→ How to complete this task
The answer must be every line of the records below that contains the word "Travis", copied out.

→ Input data
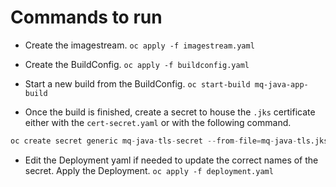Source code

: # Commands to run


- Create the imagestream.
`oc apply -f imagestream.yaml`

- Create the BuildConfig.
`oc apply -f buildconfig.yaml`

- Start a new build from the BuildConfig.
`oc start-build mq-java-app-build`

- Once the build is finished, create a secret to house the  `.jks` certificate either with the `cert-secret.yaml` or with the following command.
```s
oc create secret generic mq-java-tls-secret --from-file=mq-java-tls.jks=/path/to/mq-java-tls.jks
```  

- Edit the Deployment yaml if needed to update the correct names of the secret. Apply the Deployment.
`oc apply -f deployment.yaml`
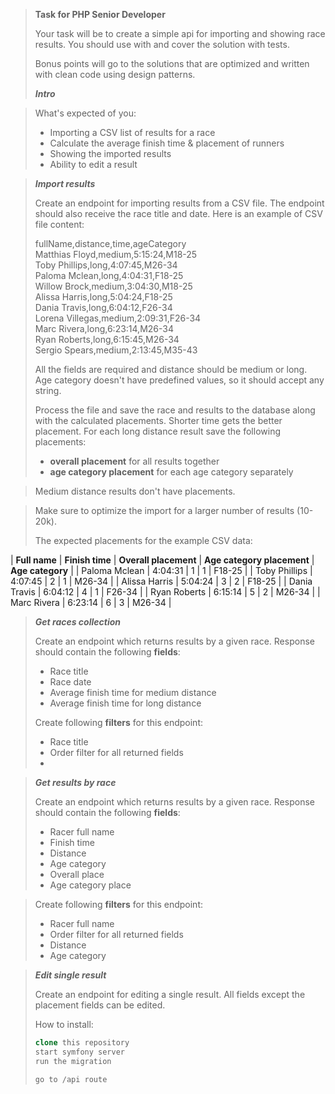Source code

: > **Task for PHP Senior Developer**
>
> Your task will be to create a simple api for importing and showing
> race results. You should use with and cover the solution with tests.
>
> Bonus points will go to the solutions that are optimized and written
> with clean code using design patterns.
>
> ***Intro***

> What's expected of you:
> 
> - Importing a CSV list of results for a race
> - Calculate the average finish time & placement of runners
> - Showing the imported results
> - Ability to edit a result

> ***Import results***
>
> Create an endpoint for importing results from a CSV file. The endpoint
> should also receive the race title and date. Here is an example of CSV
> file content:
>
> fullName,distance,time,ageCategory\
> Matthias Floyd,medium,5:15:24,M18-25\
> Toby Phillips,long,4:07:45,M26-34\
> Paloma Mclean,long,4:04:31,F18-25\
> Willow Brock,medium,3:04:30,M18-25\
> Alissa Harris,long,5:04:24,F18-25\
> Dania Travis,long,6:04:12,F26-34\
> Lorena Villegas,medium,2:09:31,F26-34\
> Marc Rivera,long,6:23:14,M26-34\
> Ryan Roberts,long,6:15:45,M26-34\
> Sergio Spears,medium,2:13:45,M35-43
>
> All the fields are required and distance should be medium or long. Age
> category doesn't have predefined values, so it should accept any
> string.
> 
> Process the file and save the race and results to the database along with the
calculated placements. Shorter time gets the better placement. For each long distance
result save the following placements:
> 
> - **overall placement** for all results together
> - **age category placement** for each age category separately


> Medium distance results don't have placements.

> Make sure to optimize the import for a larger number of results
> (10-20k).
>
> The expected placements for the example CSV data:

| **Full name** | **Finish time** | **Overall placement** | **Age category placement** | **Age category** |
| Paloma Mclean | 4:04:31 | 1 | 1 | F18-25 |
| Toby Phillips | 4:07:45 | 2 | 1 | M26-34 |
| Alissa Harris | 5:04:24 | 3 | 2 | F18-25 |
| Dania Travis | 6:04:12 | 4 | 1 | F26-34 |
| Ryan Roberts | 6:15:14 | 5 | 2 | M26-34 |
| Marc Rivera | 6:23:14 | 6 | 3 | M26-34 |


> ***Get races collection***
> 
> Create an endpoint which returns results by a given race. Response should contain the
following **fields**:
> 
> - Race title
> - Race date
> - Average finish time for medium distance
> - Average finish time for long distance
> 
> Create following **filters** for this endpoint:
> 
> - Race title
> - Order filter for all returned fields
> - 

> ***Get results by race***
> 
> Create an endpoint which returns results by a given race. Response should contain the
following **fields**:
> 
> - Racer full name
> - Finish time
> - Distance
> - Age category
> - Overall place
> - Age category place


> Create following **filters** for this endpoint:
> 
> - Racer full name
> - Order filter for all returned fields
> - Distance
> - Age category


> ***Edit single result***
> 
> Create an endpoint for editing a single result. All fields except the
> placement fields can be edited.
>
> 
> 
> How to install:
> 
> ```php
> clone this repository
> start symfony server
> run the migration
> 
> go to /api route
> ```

→ Response area
> Dania Travis,long,6:04:12,F26-34\
| Dania Travis | 6:04:12 | 4 | 1 | F26-34 |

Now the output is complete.